Ukrayna’nın döşediği o mayınların kaçının koptuğu bile belli değil. Hatta gerçekten kopup kopmadığı da... Dahası, o mayınların Odessa’dan kopup gelen “serseri” değil bazılarınca özel olarak adrese teslim getirilen mayınlar olduğu iddiaları dahi söz konusu.

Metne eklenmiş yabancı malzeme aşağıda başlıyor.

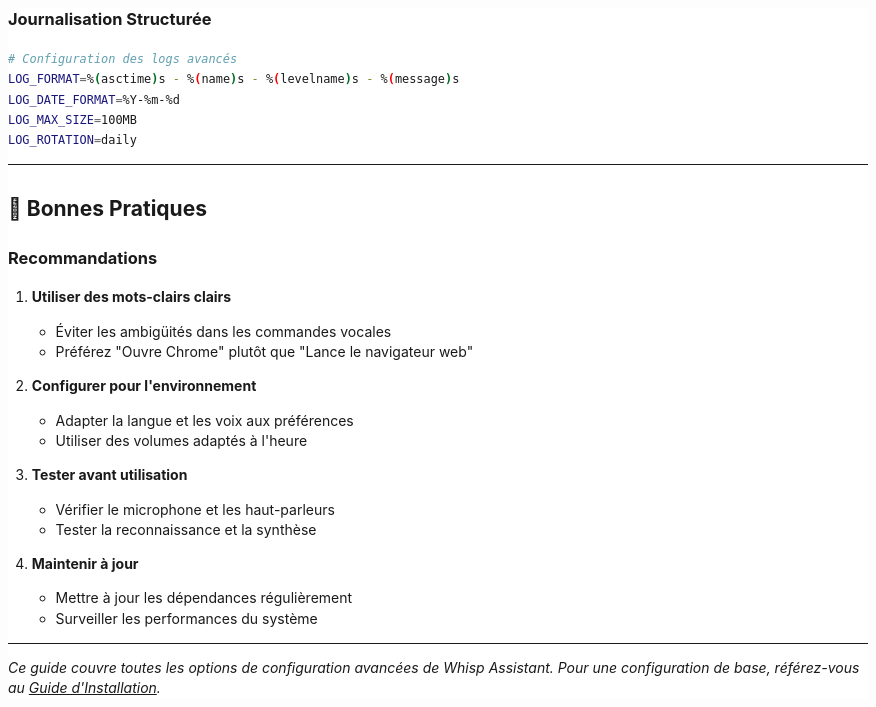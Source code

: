 ### Journalisation Structurée

```bash
# Configuration des logs avancés
LOG_FORMAT=%(asctime)s - %(name)s - %(levelname)s - %(message)s
LOG_DATE_FORMAT=%Y-%m-%d
LOG_MAX_SIZE=100MB
LOG_ROTATION=daily
```

---

## 🎯 Bonnes Pratiques

### Recommandations

1. **Utiliser des mots-clairs clairs**
   - Éviter les ambigüités dans les commandes vocales
   - Préférez "Ouvre Chrome" plutôt que "Lance le navigateur web"

2. **Configurer pour l'environnement**
   - Adapter la langue et les voix aux préférences
   - Utiliser des volumes adaptés à l'heure

3. **Tester avant utilisation**
   - Vérifier le microphone et les haut-parleurs
   - Tester la reconnaissance et la synthèse

4. **Maintenir à jour**
   - Mettre à jour les dépendances régulièrement
   - Surveiller les performances du système

---

*Ce guide couvre toutes les options de configuration avancées de Whisp Assistant. Pour une configuration de base, référez-vous au [Guide d'Installation](installation.md).*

O nedenle de ikisi bizim sularımızda, biri ise Romanya sahillerinde bulunan mayınların devamı var mı, yaratacağı risk ve tehlikeler de hep olasılıklar üzerine. Şu an için somut olan tek şey ise mayınlar konusunda Rusya’nın ve Ukrayna’nın da birbirlerini suçlaması. Hal böyle olunca da yanıtlanması gereken çok fazla soru var. Mesela Rus istihbaratının duyurusundan birkaç gün sonra Boğaz’ı tehdit eden mayınlarla karşılaştık. Doğal olarak da olayın duyurulduğu anda gerçekleştiği varsayımı, uzaklık ve akıntı hesabıyla 15-20 günde gelmesi beklenen mayınların bu kadar kısa sürede nasıl ulaştığı konusu tartışmalı. Bu durumda da en kritik soru şu: “Mayınlar daha önce kopmuş olabilir mi ya da bu mayınlar bölgeye birileri tarafından mı bırakıldı, bırakıldıysa da bunun anlamı ne?” Buna dönük, senaryolar, komplo teorileri de oldukça fazla. Biri “Bu mayınları Rusya bıraktı çünkü 1907 Lahey Sözleşmesi’ne göre, mayını kim döşüyorsa sorumluluğu ona aittir.” Yani Rusya bunu Ukrayna’yı suçlamak, sıkıntıya sokmak adına özellikle yaptı. Hesabı da Ukrayna’ya karşı Türkiye’de oluşan sempatiyi, yakınlığı bozmak. Zaten epeydir ortalıkta görünmeyen Rusya Savunma Bakanı Sergey Şoygu da son açıklamasında Ukrayna’Karadeniz ve İstanbul Boğazı’nı tehlikeye sokmakla suçladı.

Haberin Devamı

Diğer senaryo ise tam tersi ve şöyle:

Karadeniz ve Boğaz hattı Rusya için hayati bir güzergâh. Bu bölgede yaşanacak olası bir kriz, Boğaz’ın dibinde, civarında herhangi bir tanker ya da gemi faciası bölgedeki enerji nakil hattını, Boğaz geçişini durdurur, bu da Rusya’ya büyük bir darbe demektir. Yani Rusya böyle bir çılgınlığı niye yapsın, yapmaz...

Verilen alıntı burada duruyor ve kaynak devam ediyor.